We recognise that young children require help in understanding the range of feelings they experience. We help children recognise their feelings by naming them and helping children to express them, making a connection verbally between the event and the feeling. “Adam took your car, didn’t he, and you were enjoying playing with it. You didn’t like it when he took it, did you? Did it make you feel angry? Is that why you hit him?” Older children may be able to verbalise their feelings better, talking through themselves the feelings that motivated the behaviour.
We help young children learn to empathise with others, understanding that they have feelings too and that their actions impact on others’ feelings. “When you hit Adam, it hurt him and he didn’t like that and it made him cry.”
We help young children develop pro-social behaviour, such as resolving conflict over who has the toy. “I can see you are feeling better now and Adam isn’t crying any more.

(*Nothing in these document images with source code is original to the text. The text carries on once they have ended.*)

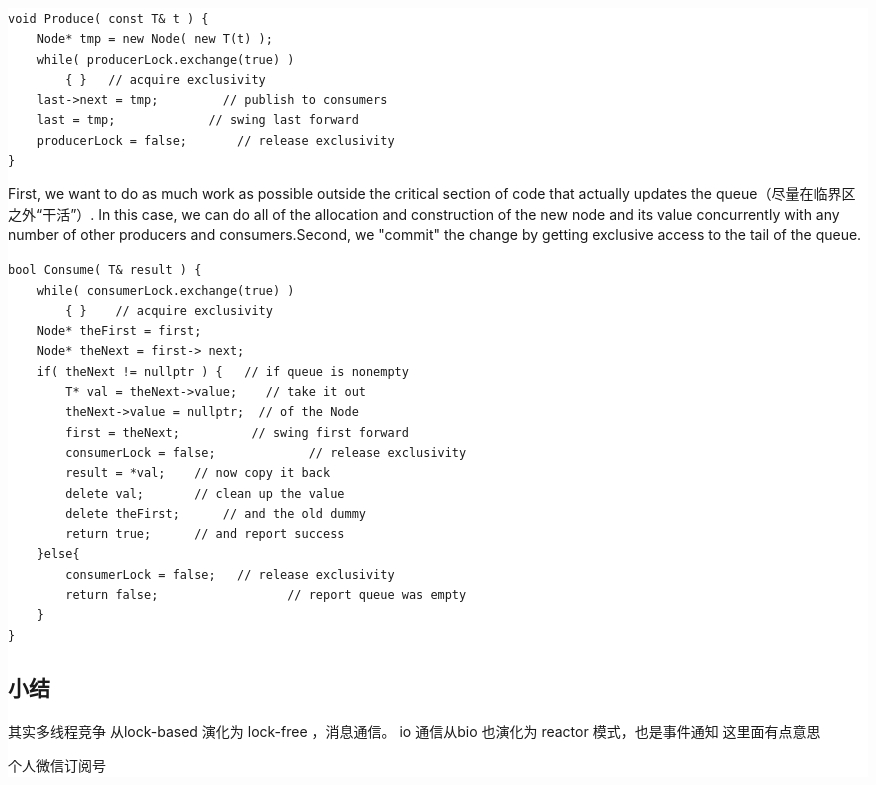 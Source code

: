 	void Produce( const T& t ) {
		Node* tmp = new Node( new T(t) );
		while( producerLock.exchange(true) )
			{ }   // acquire exclusivity
		last->next = tmp;         // publish to consumers
		last = tmp;             // swing last forward
		producerLock = false;       // release exclusivity
	}

First, we want to do as much work as possible outside the critical section of code that actually updates the queue（尽量在临界区之外“干活”）. In this case, we can do all of the allocation and construction of the new node and its value concurrently with any number of other producers and consumers.Second, we "commit" the change by getting exclusive access to the tail of the queue. 

	bool Consume( T& result ) {
		while( consumerLock.exchange(true) ) 
			{ }    // acquire exclusivity
		Node* theFirst = first;
		Node* theNext = first-> next;
		if( theNext != nullptr ) {   // if queue is nonempty
			T* val = theNext->value;    // take it out
			theNext->value = nullptr;  // of the Node
			first = theNext;          // swing first forward
			consumerLock = false;             // release exclusivity
			result = *val;    // now copy it back
			delete val;       // clean up the value
			delete theFirst;      // and the old dummy
			return true;      // and report success
		}else{
			consumerLock = false;   // release exclusivity
			return false;                  // report queue was empty
		}
	}

## 小结

其实多线程竞争 从lock-based 演化为 lock-free ，消息通信。
io 通信从bio 也演化为 reactor 模式，也是事件通知 这里面有点意思

个人微信订阅号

Let’s see if we can be friends and find another car, so you can both play with one.
We are aware that the same problem may happen over and over before skills such as sharing and turn-taking develop. In order for both the biological maturation and cognitive development to take place, children will need repeated experiences with problem solving, supported by patient adults and clear boundaries.

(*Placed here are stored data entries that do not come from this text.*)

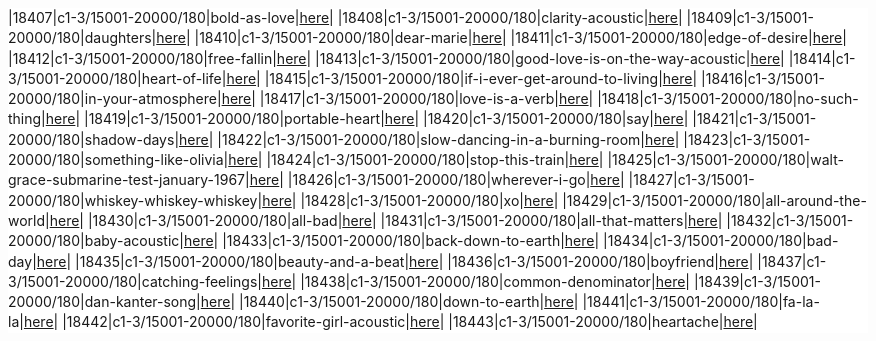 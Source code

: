 |18407|c1-3/15001-20000/180|bold-as-love|[here](https://cdn.jsdelivr.net/gh/guitarchord/c1-3/15001-20000/180/bold-as-love.webp)|
|18408|c1-3/15001-20000/180|clarity-acoustic|[here](https://cdn.jsdelivr.net/gh/guitarchord/c1-3/15001-20000/180/clarity-acoustic.webp)|
|18409|c1-3/15001-20000/180|daughters|[here](https://cdn.jsdelivr.net/gh/guitarchord/c1-3/15001-20000/180/daughters.webp)|
|18410|c1-3/15001-20000/180|dear-marie|[here](https://cdn.jsdelivr.net/gh/guitarchord/c1-3/15001-20000/180/dear-marie.webp)|
|18411|c1-3/15001-20000/180|edge-of-desire|[here](https://cdn.jsdelivr.net/gh/guitarchord/c1-3/15001-20000/180/edge-of-desire.webp)|
|18412|c1-3/15001-20000/180|free-fallin|[here](https://cdn.jsdelivr.net/gh/guitarchord/c1-3/15001-20000/180/free-fallin.webp)|
|18413|c1-3/15001-20000/180|good-love-is-on-the-way-acoustic|[here](https://cdn.jsdelivr.net/gh/guitarchord/c1-3/15001-20000/180/good-love-is-on-the-way-acoustic.webp)|
|18414|c1-3/15001-20000/180|heart-of-life|[here](https://cdn.jsdelivr.net/gh/guitarchord/c1-3/15001-20000/180/heart-of-life.webp)|
|18415|c1-3/15001-20000/180|if-i-ever-get-around-to-living|[here](https://cdn.jsdelivr.net/gh/guitarchord/c1-3/15001-20000/180/if-i-ever-get-around-to-living.webp)|
|18416|c1-3/15001-20000/180|in-your-atmosphere|[here](https://cdn.jsdelivr.net/gh/guitarchord/c1-3/15001-20000/180/in-your-atmosphere.webp)|
|18417|c1-3/15001-20000/180|love-is-a-verb|[here](https://cdn.jsdelivr.net/gh/guitarchord/c1-3/15001-20000/180/love-is-a-verb.webp)|
|18418|c1-3/15001-20000/180|no-such-thing|[here](https://cdn.jsdelivr.net/gh/guitarchord/c1-3/15001-20000/180/no-such-thing.webp)|
|18419|c1-3/15001-20000/180|portable-heart|[here](https://cdn.jsdelivr.net/gh/guitarchord/c1-3/15001-20000/180/portable-heart.webp)|
|18420|c1-3/15001-20000/180|say|[here](https://cdn.jsdelivr.net/gh/guitarchord/c1-3/15001-20000/180/say.webp)|
|18421|c1-3/15001-20000/180|shadow-days|[here](https://cdn.jsdelivr.net/gh/guitarchord/c1-3/15001-20000/180/shadow-days.webp)|
|18422|c1-3/15001-20000/180|slow-dancing-in-a-burning-room|[here](https://cdn.jsdelivr.net/gh/guitarchord/c1-3/15001-20000/180/slow-dancing-in-a-burning-room.webp)|
|18423|c1-3/15001-20000/180|something-like-olivia|[here](https://cdn.jsdelivr.net/gh/guitarchord/c1-3/15001-20000/180/something-like-olivia.webp)|
|18424|c1-3/15001-20000/180|stop-this-train|[here](https://cdn.jsdelivr.net/gh/guitarchord/c1-3/15001-20000/180/stop-this-train.webp)|
|18425|c1-3/15001-20000/180|walt-grace-submarine-test-january-1967|[here](https://cdn.jsdelivr.net/gh/guitarchord/c1-3/15001-20000/180/walt-grace-submarine-test-january-1967.webp)|
|18426|c1-3/15001-20000/180|wherever-i-go|[here](https://cdn.jsdelivr.net/gh/guitarchord/c1-3/15001-20000/180/wherever-i-go.webp)|
|18427|c1-3/15001-20000/180|whiskey-whiskey-whiskey|[here](https://cdn.jsdelivr.net/gh/guitarchord/c1-3/15001-20000/180/whiskey-whiskey-whiskey.webp)|
|18428|c1-3/15001-20000/180|xo|[here](https://cdn.jsdelivr.net/gh/guitarchord/c1-3/15001-20000/180/xo.webp)|
|18429|c1-3/15001-20000/180|all-around-the-world|[here](https://cdn.jsdelivr.net/gh/guitarchord/c1-3/15001-20000/180/all-around-the-world.webp)|
|18430|c1-3/15001-20000/180|all-bad|[here](https://cdn.jsdelivr.net/gh/guitarchord/c1-3/15001-20000/180/all-bad.webp)|
|18431|c1-3/15001-20000/180|all-that-matters|[here](https://cdn.jsdelivr.net/gh/guitarchord/c1-3/15001-20000/180/all-that-matters.webp)|
|18432|c1-3/15001-20000/180|baby-acoustic|[here](https://cdn.jsdelivr.net/gh/guitarchord/c1-3/15001-20000/180/baby-acoustic.webp)|
|18433|c1-3/15001-20000/180|back-down-to-earth|[here](https://cdn.jsdelivr.net/gh/guitarchord/c1-3/15001-20000/180/back-down-to-earth.webp)|
|18434|c1-3/15001-20000/180|bad-day|[here](https://cdn.jsdelivr.net/gh/guitarchord/c1-3/15001-20000/180/bad-day.webp)|
|18435|c1-3/15001-20000/180|beauty-and-a-beat|[here](https://cdn.jsdelivr.net/gh/guitarchord/c1-3/15001-20000/180/beauty-and-a-beat.webp)|
|18436|c1-3/15001-20000/180|boyfriend|[here](https://cdn.jsdelivr.net/gh/guitarchord/c1-3/15001-20000/180/boyfriend.webp)|
|18437|c1-3/15001-20000/180|catching-feelings|[here](https://cdn.jsdelivr.net/gh/guitarchord/c1-3/15001-20000/180/catching-feelings.webp)|
|18438|c1-3/15001-20000/180|common-denominator|[here](https://cdn.jsdelivr.net/gh/guitarchord/c1-3/15001-20000/180/common-denominator.webp)|
|18439|c1-3/15001-20000/180|dan-kanter-song|[here](https://cdn.jsdelivr.net/gh/guitarchord/c1-3/15001-20000/180/dan-kanter-song.webp)|
|18440|c1-3/15001-20000/180|down-to-earth|[here](https://cdn.jsdelivr.net/gh/guitarchord/c1-3/15001-20000/180/down-to-earth.webp)|
|18441|c1-3/15001-20000/180|fa-la-la|[here](https://cdn.jsdelivr.net/gh/guitarchord/c1-3/15001-20000/180/fa-la-la.webp)|
|18442|c1-3/15001-20000/180|favorite-girl-acoustic|[here](https://cdn.jsdelivr.net/gh/guitarchord/c1-3/15001-20000/180/favorite-girl-acoustic.webp)|
|18443|c1-3/15001-20000/180|heartache|[here](https://cdn.jsdelivr.net/gh/guitarchord/c1-3/15001-20000/180/heartache.webp)|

We support social skills through modelling behaviour, through activities, drama and stories. We build self-esteem and confidence in children, recognising their emotional needs through close and committed relationships with them.
We help a child to understand the effect that their hurtful behaviour has had on another child; we encourage them to demonstrate that they are sorry either verbally or with gestures such as a hug.
When hurtful behaviour becomes problematic, we work with parents to identify the cause and find a solution together.
Where this does not work, we use the SEN Code of Practice to support the child and family, making the appropriate referrals where necessary.
We take bullying very seriously. Bullying involves the persistent physical or verbal abuse of another child or children. It is characterised by intent to hurt, often planned, and accompanied by an awareness of the impact of the bullying behaviour.
A child who is bullying has reached a stage of cognitive development where he or she is able to plan to carry out a premeditated intent to cause distress in another.
If a child bullies another child or children:
We show the children who have been bullied that we are able to listen to their concerns and act upon them;
We intervene to stop the child who is bullying from harming the other child or children;
We explain to the child doing the bullying why her/his behaviour is not acceptable;
We give reassurance to the child or children who have been bullied;
We help the child who has done the bullying to recognise the impact of their actions;
We make sure that children who bully receive positive feedback for considerate behaviour and are given opportunities to practise and reflect on considerate behaviour;
We do not label children who bully as ‘bullies’;
We recognise that children who bully may be experiencing bullying themselves, or be subject to abuse or other circumstance causing them to express their anger in negative ways towards others;
We discuss what has happened with the parents of the child who did the bullying and work out with them a plan for handling the child’s behaviour; and
We share what has happened with the parents of the child who has been bullied, explaining that the child who did the bullying is being helped to adopt more acceptable ways of behaving.